I knew a guy awhile back who used to sell high-end cookware at home shows.
A good salesman he was.
But he couldn’t really use the selling skills that I teach.
I was OK with that.
You see he couldn’t use my stuff because his sale *was* all about the pitch. He stood up in front of audiences that would assemble on a time schedule with no "getting to know you" first on his part, and he would go into a pitch, and then some of the prospects would whip out a few bux and get some cookware.
I see many sales people today who are really focused on perfecting their pitch.
It’s exciting, its fun, it can be a real rush.
But the simple truth is that most sales people are not selling at the home show, or the carnival, or on "the stage" at all.
Most sales people today have some kind of interactive sale. And as a result, perfecting your pitch is not the place where you will get your biggest payback.
The place you will get your biggest return on your effort is the front end of the sale. The time you spend getting to know your prospect intimately is where the real persuasion occurs.

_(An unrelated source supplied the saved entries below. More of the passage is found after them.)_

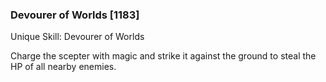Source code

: ### Devourer of Worlds [1183]

Unique Skill: Devourer of Worlds

Charge the scepter with magic and strike it against the ground to steal the HP of all nearby enemies.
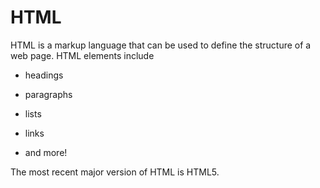 # HTML







HTML is a markup language that can be used to define the structure of a web page. HTML elements include



* headings

* paragraphs

* lists

* links

* and more!







The most recent major version of HTML is HTML5.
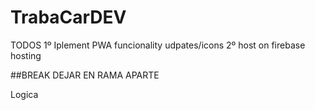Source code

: # TrabaCarDEV


TODOS
1º Iplement PWA funcionality udpates/icons
2º host on firebase hosting

##BREAK DEJAR EN RAMA APARTE

Logica 

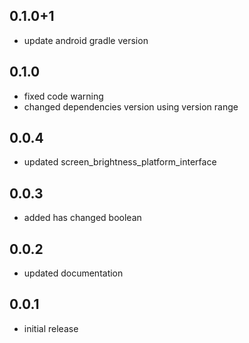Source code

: ## 0.1.0+1

* update android gradle version

## 0.1.0

* fixed code warning
* changed dependencies version using version range

## 0.0.4

* updated screen_brightness_platform_interface

## 0.0.3

* added has changed boolean

## 0.0.2

* updated documentation

## 0.0.1

* initial release
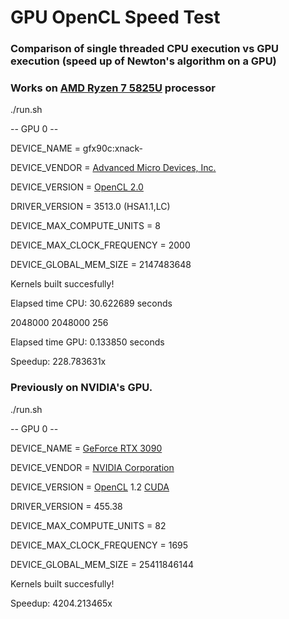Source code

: # GPU OpenCL Speed Test

### Comparison of single threaded CPU execution vs GPU execution (speed up of Newton's algorithm on a GPU)

### Works on [AMD Ryzen 7 5825U](https://www.amd.com/en/products/apu/amd-ryzen-7-5825u) processor

./run.sh

  -- GPU 0 --
  
  DEVICE_NAME = gfx90c:xnack-
  
  DEVICE_VENDOR = [Advanced Micro Devices, Inc.](https://www.amd.com/)
  
  DEVICE_VERSION = [OpenCL 2.0](https://registry.khronos.org/OpenCL/specs/opencl-2.0.pdf)
  
  DRIVER_VERSION = 3513.0 (HSA1.1,LC)
  
  DEVICE_MAX_COMPUTE_UNITS = 8
  
  DEVICE_MAX_CLOCK_FREQUENCY = 2000
  
  DEVICE_GLOBAL_MEM_SIZE = 2147483648
  
Kernels built succesfully!

Elapsed time CPU: 30.622689 seconds

2048000 2048000 256

Elapsed time GPU: 0.133850 seconds

Speedup: 228.783631x


### Previously on NVIDIA's GPU.

./run.sh

  -- GPU 0 --
  
  DEVICE_NAME = [GeForce RTX 3090](https://www.nvidia.com/en-us/geforce/graphics-cards/30-series/rtx-3090/)
  
  DEVICE_VENDOR = [NVIDIA Corporation](https://www.nvidia.com/)
  
  DEVICE_VERSION = [OpenCL](https://www.khronos.org/registry/OpenCL/) 1.2 [CUDA](https://developer.nvidia.com/cuda-zone)
  
  DRIVER_VERSION = 455.38
  
  DEVICE_MAX_COMPUTE_UNITS = 82
  
  DEVICE_MAX_CLOCK_FREQUENCY = 1695
  
  DEVICE_GLOBAL_MEM_SIZE = 25411846144
  
Kernels built succesfully!

Speedup: 4204.213465x
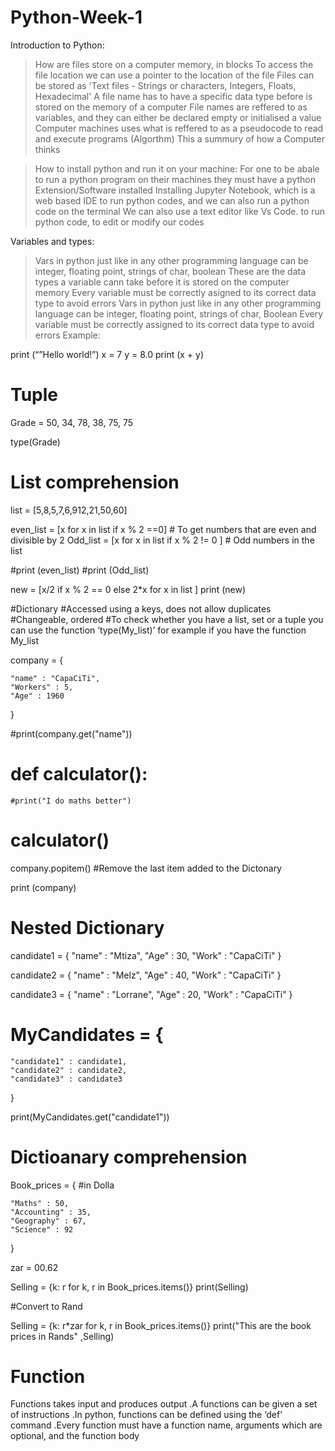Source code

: # Python-Week-1

Introduction to Python:

> How are files store on a computer memory, in blocks
> To access the file location we can use a pointer to the location of the file
> Files can be stored as 'Text files - Strings or characters, Integers, Floats, Hexadecimal'
> A file name has to have a specific data type before is stored on the memory of a computer
> File names are reffered to as variables, and they can either be declared empty or initialised a value
> Computer machines uses what is reffered to as a pseudocode to read and execute programs (Algorthm)
> This a summury of how a Computer thinks

> How to install python and run it on your machine:
> For one to be abale to run a python program on their machines they must have a python Extension/Software installed
> Installing Jupyter Notebook, which is a web based IDE to run python codes, and we can also run a python code on the terminal
> We can also use a text editor like Vs Code. to run python code, to edit or modify our codes

Variables and types:

> Vars in python just like in any other programming language can be integer, floating point, strings of char, boolean
> These are the data types a variable cann take before it is stored on the computer memory
> Every variable must be correctly asigned to its correct data type to avoid errors
> Vars in python just like in any other programming language can be integer, floating point, strings of char, Boolean
Every variable must be correctly assigned to its correct data type to avoid errors
Example:

print (“”Hello world!”)
x = 7
y = 8.0
print (x + y)

# Tuple

Grade = 50, 34, 78, 38, 75, 75

type(Grade)

# List comprehension
list = [5,8,5,7,6,912,21,50,60]

even_list = [x for x in list if x % 2 ==0] # To get numbers that are even and divisible by 2
Odd_list = [x for x in list if x % 2 != 0 ] # Odd numbers in the list

#print (even_list)
#print (Odd_list)

new = [x/2 if x % 2 == 0 else 2*x for x in list ]
print (new)

#Dictionary
#Accessed using a keys, does not allow duplicates
#Changeable, ordered
#To check whether you have a list, set or a tuple you can use the function ‘type(My_list)’ for example if you have the function My_list

company = {

    "name" : "CapaCiTi",
    "Workers" : 5,
    "Age" : 1960
}

#print(company.get("name"))

# def calculator():

    #print("I do maths better")

# calculator()

company.popitem() #Remove the last item added to the Dictonary

print (company)

# Nested Dictionary

candidate1 = {
 "name" : "Mtiza",
 "Age" : 30,
 "Work" : "CapaCiTi"
}

candidate2 = {
    "name" : "Melz",
    "Age" : 40,
    "Work" : "CapaCiTi"
}

candidate3 = {
 "name" : "Lorrane",
 "Age" : 20,
 "Work" : "CapaCiTi"
}

# MyCandidates = {

    "candidate1" : candidate1,
    "candidate2" : candidate2,
    "candidate3" : candidate3
}

print(MyCandidates.get("candidate1"))

# Dictioanary comprehension

Book_prices = { #in Dolla

    "Maths" : 50,
    "Accounting" : 35,
    "Geography" : 67,
    "Science" : 92
}

zar = 00.62

Selling = {k: r for k, r in Book_prices.items()}
print(Selling)

#Convert to Rand

Selling = {k: r*zar for k, r in Book_prices.items()}
print("This are the book prices in Rands" ,Selling)

# Function
Functions takes input and produces output
.A functions can be given a set of instructions
.In python, functions can be defined using the ‘def’ command
.Every function must have a function name, arguments which are optional, and the function body
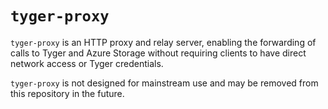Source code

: # `tyger-proxy`

`tyger-proxy` is an HTTP proxy and relay server, enabling the forwarding
of calls to Tyger and Azure Storage without requiring clients to have direct
network access or Tyger credentials.

`tyger-proxy` is not designed for mainstream use and may be removed
from this repository in the future.
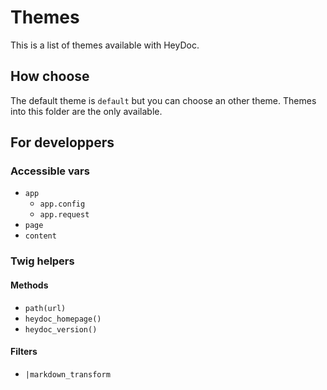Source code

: # Themes

This is a list of themes available with HeyDoc.



## How choose

The default theme is `default` but you can choose an other theme. Themes into this folder are the only available.



## For developpers


### Accessible vars

* `app`
  * `app.config`
  * `app.request`
* `page`
* `content`



### Twig helpers

#### Methods

* `path(url)`
* `heydoc_homepage()`
* `heydoc_version()`

#### Filters

* `|markdown_transform`
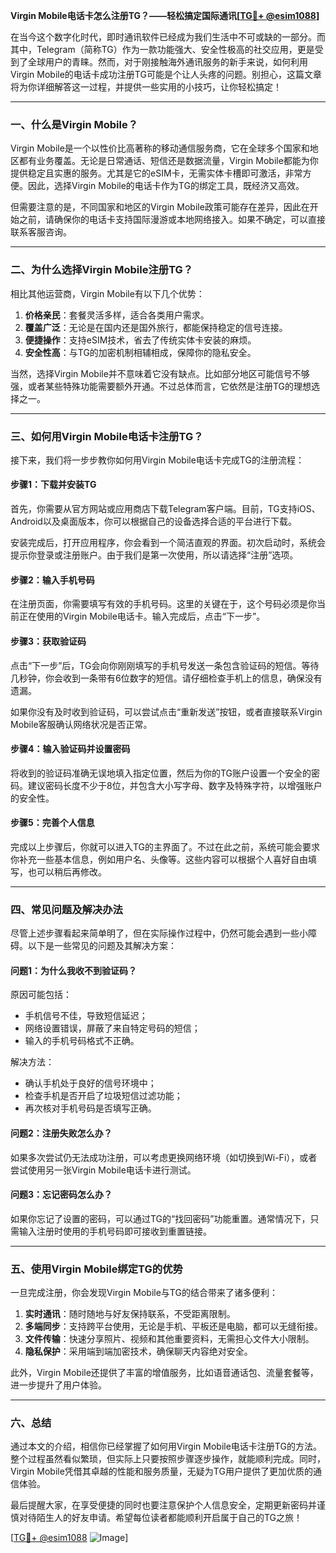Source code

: **Virgin Mobile电话卡怎么注册TG？——轻松搞定国际通讯[[TG💪+ @esim1088](https://t.me/s/esim1088)]**

在当今这个数字化时代，即时通讯软件已经成为我们生活中不可或缺的一部分。而其中，Telegram（简称TG）作为一款功能强大、安全性极高的社交应用，更是受到了全球用户的青睐。然而，对于刚接触海外通讯服务的新手来说，如何利用Virgin Mobile的电话卡成功注册TG可能是个让人头疼的问题。别担心，这篇文章将为你详细解答这一过程，并提供一些实用的小技巧，让你轻松搞定！

---

### **一、什么是Virgin Mobile？**
Virgin Mobile是一个以性价比高著称的移动通信服务商，它在全球多个国家和地区都有业务覆盖。无论是日常通话、短信还是数据流量，Virgin Mobile都能为你提供稳定且实惠的服务。尤其是它的eSIM卡，无需实体卡槽即可激活，非常方便。因此，选择Virgin Mobile的电话卡作为TG的绑定工具，既经济又高效。

但需要注意的是，不同国家和地区的Virgin Mobile政策可能存在差异，因此在开始之前，请确保你的电话卡支持国际漫游或本地网络接入。如果不确定，可以直接联系客服咨询。

---

### **二、为什么选择Virgin Mobile注册TG？**
相比其他运营商，Virgin Mobile有以下几个优势：
1. **价格亲民**：套餐灵活多样，适合各类用户需求。
2. **覆盖广泛**：无论是在国内还是国外旅行，都能保持稳定的信号连接。
3. **便捷操作**：支持eSIM技术，省去了传统实体卡安装的麻烦。
4. **安全性高**：与TG的加密机制相辅相成，保障你的隐私安全。

当然，选择Virgin Mobile并不意味着它没有缺点。比如部分地区可能信号不够强，或者某些特殊功能需要额外开通。不过总体而言，它依然是注册TG的理想选择之一。

---

### **三、如何用Virgin Mobile电话卡注册TG？**
接下来，我们将一步步教你如何用Virgin Mobile电话卡完成TG的注册流程：

#### **步骤1：下载并安装TG**
首先，你需要从官方网站或应用商店下载Telegram客户端。目前，TG支持iOS、Android以及桌面版本，你可以根据自己的设备选择合适的平台进行下载。

安装完成后，打开应用程序，你会看到一个简洁直观的界面。初次启动时，系统会提示你登录或注册账户。由于我们是第一次使用，所以请选择“注册”选项。

#### **步骤2：输入手机号码**
在注册页面，你需要填写有效的手机号码。这里的关键在于，这个号码必须是你当前正在使用的Virgin Mobile电话卡。输入完成后，点击“下一步”。

#### **步骤3：获取验证码**
点击“下一步”后，TG会向你刚刚填写的手机号发送一条包含验证码的短信。等待几秒钟，你会收到一条带有6位数字的短信。请仔细检查手机上的信息，确保没有遗漏。

如果你没有及时收到验证码，可以尝试点击“重新发送”按钮，或者直接联系Virgin Mobile客服确认网络状况是否正常。

#### **步骤4：输入验证码并设置密码**
将收到的验证码准确无误地填入指定位置，然后为你的TG账户设置一个安全的密码。建议密码长度不少于8位，并包含大小写字母、数字及特殊字符，以增强账户的安全性。

#### **步骤5：完善个人信息**
完成以上步骤后，你就可以进入TG的主界面了。不过在此之前，系统可能会要求你补充一些基本信息，例如用户名、头像等。这些内容可以根据个人喜好自由填写，也可以稍后再修改。

---

### **四、常见问题及解决办法**
尽管上述步骤看起来简单明了，但在实际操作过程中，仍然可能会遇到一些小障碍。以下是一些常见的问题及其解决方案：

#### **问题1：为什么我收不到验证码？**
原因可能包括：
- 手机信号不佳，导致短信延迟；
- 网络设置错误，屏蔽了来自特定号码的短信；
- 输入的手机号码格式不正确。

解决方法：
- 确认手机处于良好的信号环境中；
- 检查手机是否开启了垃圾短信过滤功能；
- 再次核对手机号码是否填写正确。

#### **问题2：注册失败怎么办？**
如果多次尝试仍无法成功注册，可以考虑更换网络环境（如切换到Wi-Fi），或者尝试使用另一张Virgin Mobile电话卡进行测试。

#### **问题3：忘记密码怎么办？**
如果你忘记了设置的密码，可以通过TG的“找回密码”功能重置。通常情况下，只需输入注册时使用的手机号码即可接收到重置链接。

---

### **五、使用Virgin Mobile绑定TG的优势**
一旦完成注册，你会发现Virgin Mobile与TG的结合带来了诸多便利：
1. **实时通讯**：随时随地与好友保持联系，不受距离限制。
2. **多端同步**：支持跨平台使用，无论是手机、平板还是电脑，都可以无缝衔接。
3. **文件传输**：快速分享照片、视频和其他重要资料，无需担心文件大小限制。
4. **隐私保护**：采用端到端加密技术，确保聊天内容绝对安全。

此外，Virgin Mobile还提供了丰富的增值服务，比如语音通话包、流量套餐等，进一步提升了用户体验。

---

### **六、总结**
通过本文的介绍，相信你已经掌握了如何用Virgin Mobile电话卡注册TG的方法。整个过程虽然看似繁琐，但实际上只要按照步骤逐步操作，就能顺利完成。同时，Virgin Mobile凭借其卓越的性能和服务质量，无疑为TG用户提供了更加优质的通信体验。

最后提醒大家，在享受便捷的同时也要注意保护个人信息安全，定期更新密码并谨慎对待陌生人的好友申请。希望每位读者都能顺利开启属于自己的TG之旅！

[[TG💪+ @esim1088](https://t.me/s/esim1088) ![Image](https://i.postimg.cc/4NQfJmqS/Snipaste-2025-05-13-00-14-12.png)]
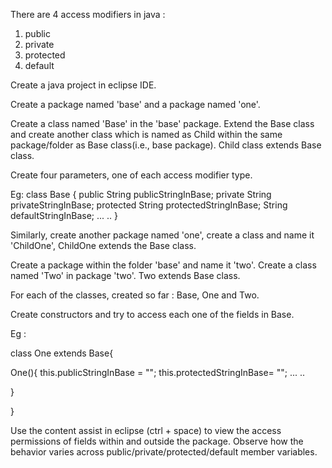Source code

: There are 4 access modifiers in java : 

1. public
2. private
3. protected
4. default

Create a java project in eclipse IDE. 

Create a package named 'base' and a package named 'one'.

Create a class named 'Base' in the 'base' package. Extend the Base class and create another class which is named as Child within the same package/folder as Base class(i.e., base package). Child class extends Base class. 

Create four parameters, one of each access modifier type.

Eg: 
class Base {
public String publicStringInBase;
private String privateStringInBase;
protected String protectedStringInBase;
String defaultStringInBase;
...
..
}


Similarly, create another package named 'one', create a class and name it 'ChildOne', ChildOne extends the Base class.

Create a package within the folder 'base' and name it 'two'. Create a class named 'Two' in package 'two'. Two extends Base class.


For each of the classes, created so far : Base, One and Two.

Create constructors and try to access each one of the fields in Base. 

Eg : 

class One extends Base{

One(){
this.publicStringInBase = "";
this.protectedStringInBase= "";
...
..

}

}


Use the content assist in eclipse (ctrl + space) to view the access permissions of fields within and outside the package. Observe how the behavior varies across public/private/protected/default member variables.






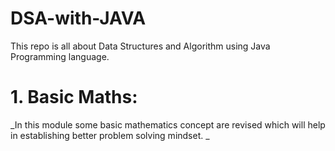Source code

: # DSA-with-JAVA
This repo is all about Data Structures and Algorithm using Java Programming language.



# 1. Basic Maths:
_In this module some basic mathematics concept are revised which will help in establishing better problem solving mindset.
_
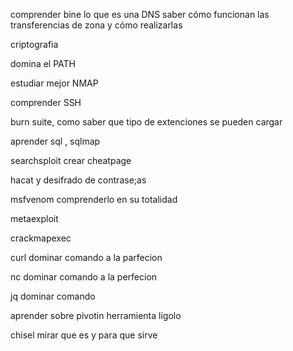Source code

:
 comprender bine lo que es una DNS saber cómo funcionan las transferencias de zona y cómo realizarlas

criptografia

domina el PATH

estudiar mejor NMAP

comprender SSH

burn suite, como saber que tipo de extenciones se pueden cargar 

aprender sql , sqlmap

searchsploit crear cheatpage

hacat y desifrado de contrase;as

msfvenom comprenderlo en su totalidad

metaexploit

crackmapexec

curl dominar comando a la parfecion

nc  dominar comando a la perfecion 

jq dominar comando

aprender sobre pivotin herramienta ligolo

chisel mirar que es y para que sirve 
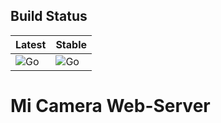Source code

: ## Build Status
Latest | Stable
--- | ---
![Go](https://github.com/cmiguelcabral/mjsxj05cm-web-server/workflows/Go/badge.svg?tag=latest-rc)| ![Go](https://github.com/cmiguelcabral/mjsxj05cm-web-server/workflows/Go/badge.svg?branch=master)

# Mi Camera Web-Server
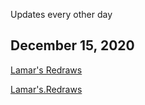 Updates every other day

## December 15, 2020

[Lamar's Redraws](coomics/Baz2.0.png)

[Lamar's.Redraws](coomics/Dogsby2.0.png)

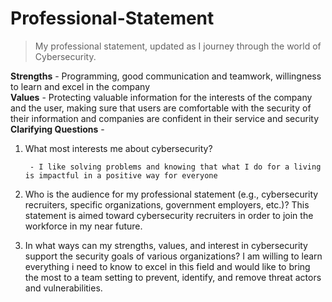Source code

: # Professional-Statement
>My professional statement, updated as I journey through the world of Cybersecurity.
>
**Strengths** - Programming, good communication and teamwork, willingness to learn and excel in the company  
**Values** - Protecting valuable information for the interests of the company and the user, making sure that users are comfortable with the security of their information and companies are confident in their service and security  
**Clarifying Questions** -   
1. What most interests me about cybersecurity?

        - I like solving problems and knowing that what I do for a living is impactful in a positive way for everyone
   
3. Who is the audience for my professional statement (e.g., cybersecurity recruiters, specific organizations, government employers, etc.)?
                This statement is aimed toward cybersecurity recruiters in order to join the workforce in my near future.  
4. In what ways can my strengths, values, and interest in cybersecurity support the security goals of various organizations?
                I am willing to learn everything i need to know to excel in this field and would like to bring the most to a team setting to prevent, identify, and remove threat actors and vulnerabilities.  
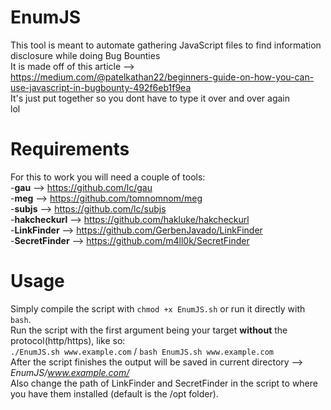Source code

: # EnumJS  
This tool is meant to automate gathering JavaScript files to find information disclosure while doing Bug Bounties  
It is made off of this article --> https://medium.com/@patelkathan22/beginners-guide-on-how-you-can-use-javascript-in-bugbounty-492f6eb1f9ea  
It's just put together so you dont have to type it over and over again  
lol

# Requirements

For this to work you will need a couple of tools:  
-**gau** --> https://github.com/lc/gau  
-**meg** --> https://github.com/tomnomnom/meg  
-**subjs** --> https://github.com/lc/subjs  
-**hakcheckurl** --> https://github.com/hakluke/hakcheckurl  
-**LinkFinder** --> https://github.com/GerbenJavado/LinkFinder  
-**SecretFinder** --> https://github.com/m4ll0k/SecretFinder 

# Usage  
Simply compile the script with `chmod +x EnumJS.sh` or run it directly with `bash`.  
Run the script with the first argument being your target **without** the protocol(http/https), like so:  
``./EnumJS.sh www.example.com`` / ``bash EnumJS.sh www.example.com``  
After the script finishes the output will be saved in current directory --> *EnumJS/www.example.com/*  
Also change the path of LinkFinder and SecretFinder in the script to where you have them installed (default is the /opt folder).  
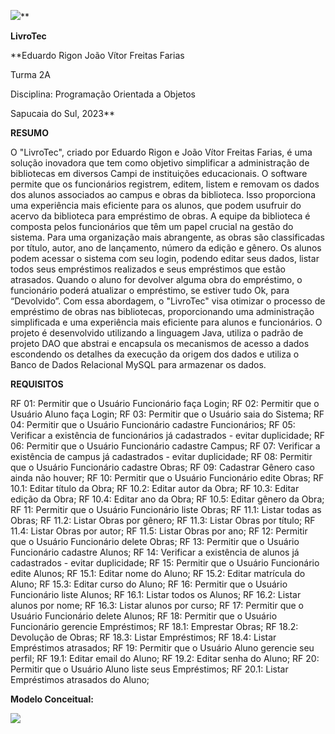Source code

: ![](images/Aspose.Words.069049e9-7a8b-45c4-b275-f2170fc81e1a.001.png)**





**LivroTec**








**Eduardo Rigon
João Vítor Freitas Farias



Turma 2A



Disciplina: Programação Orientada a Objetos



Sapucaia do Sul, 2023**

**RESUMO** 

O "LivroTec", criado por Eduardo Rigon e João Vítor Freitas Farias, é uma solução
inovadora que tem como objetivo simplificar a administração de bibliotecas em
diversos Campi de instituições educacionais. O software permite que os funcionários
registrem, editem, listem e removam os dados dos alunos associados ao campus e
obras da biblioteca. Isso proporciona uma experiência mais eficiente para os alunos,
que podem usufruir do acervo da biblioteca para empréstimo de obras. A equipe da
biblioteca é composta pelos funcionários que têm um papel crucial na gestão do
sistema. Para uma organização mais abrangente, as obras são classificadas por
título, autor, ano de lançamento, número da edição e gênero. Os alunos podem
acessar o sistema com seu login, podendo editar seus dados, listar todos seus
empréstimos realizados e seus empréstimos que estão atrasados. Quando o aluno
for devolver alguma obra do empréstimo, o funcionário poderá atualizar o
empréstimo, se estiver tudo Ok, para “Devolvido”. Com essa abordagem, o
"LivroTec" visa otimizar o processo de empréstimo de obras nas bibliotecas,
proporcionando uma administração simplificada e uma experiência mais eficiente
para alunos e funcionários. O projeto é desenvolvido utilizando a linguagem Java,
utiliza o padrão de projeto DAO que abstrai e encapsula os mecanismos de acesso a
dados escondendo os detalhes da execução da origem dos dados e utiliza o Banco
de Dados Relacional MySQL para armazenar os dados.

































**REQUISITOS**

RF 01: Permitir que o Usuário Funcionário faça Login;
RF 02: Permitir que o Usuário Aluno faça Login;
RF 03: Permitir que o Usuário saia do Sistema;
RF 04: Permitir que o Usuário Funcionário cadastre Funcionários;
RF 05: Verificar a existência de funcionários já cadastrados - evitar duplicidade;
RF 06: Permitir que o Usuário Funcionário cadastre Campus;
RF 07: Verificar a existência de campus já cadastrados - evitar duplicidade;
RF 08: Permitir que o Usuário Funcionário cadastre Obras;
RF 09: Cadastrar Gênero caso ainda não houver;
RF 10: Permitir que o Usuário Funcionário edite Obras;
RF 10.1: Editar título da Obra;
RF 10.2: Editar autor da Obra;
RF 10.3: Editar edição da Obra;
RF 10.4: Editar ano da Obra;
RF 10.5: Editar gênero da Obra;
RF 11: Permitir que o Usuário Funcionário liste Obras;
RF 11.1: Listar todas as Obras;
RF 11.2: Listar Obras por gênero;
RF 11.3: Listar Obras por título;
RF 11.4: Listar Obras por autor;
RF 11.5: Listar Obras por ano;
RF 12: Permitir que o Usuário Funcionário delete Obras;
RF 13: Permitir que o Usuário Funcionário cadastre Alunos;
RF 14: Verificar a existência de alunos já cadastrados - evitar duplicidade;
RF 15: Permitir que o Usuário Funcionário edite Alunos;
RF 15.1: Editar nome do Aluno;
RF 15.2: Editar matrícula do Aluno;
RF 15.3: Editar curso do Aluno;
RF 16: Permitir que o Usuário Funcionário liste Alunos;
RF 16.1: Listar todos os Alunos;
RF 16.2: Listar alunos por nome;
RF 16.3: Listar alunos por curso;
RF 17: Permitir que o Usuário Funcionário delete Alunos;
RF 18: Permitir que o Usuário Funcionário gerencie Empréstimos;
RF 18.1: Emprestar Obras;
RF 18.2: Devolução de Obras;
RF 18.3: Listar Empréstimos;
RF 18.4: Listar Empréstimos atrasados;
RF 19: Permitir que o Usuário Aluno gerencie seu perfil;
RF 19.1: Editar email do Aluno;
RF 19.2: Editar senha do Aluno;
RF 20: Permitir que o Usuário Aluno liste seus Empréstimos;
RF 20.1: Listar Empréstimos atrasados do Aluno;



















**Modelo Conceitual:**

![](images/Aspose.Words.069049e9-7a8b-45c4-b275-f2170fc81e1a.002.png)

It occurs there, because the front-end is where you get the chance to see the map to making the sale. And when you have the map, you don’t have to wander around talking about all kinds of different things hoping that one of them is "the right one" to talk about. Instead you get to go straight to your destination.
So if your focus is on bettering your presentations, then you are probably looking in the wrong place. Don’t spend your time there until you’ve mastered the front-end.
Get your closing rate to 70% or better first and then you can start playing around with the exciting tools of better stage presentations.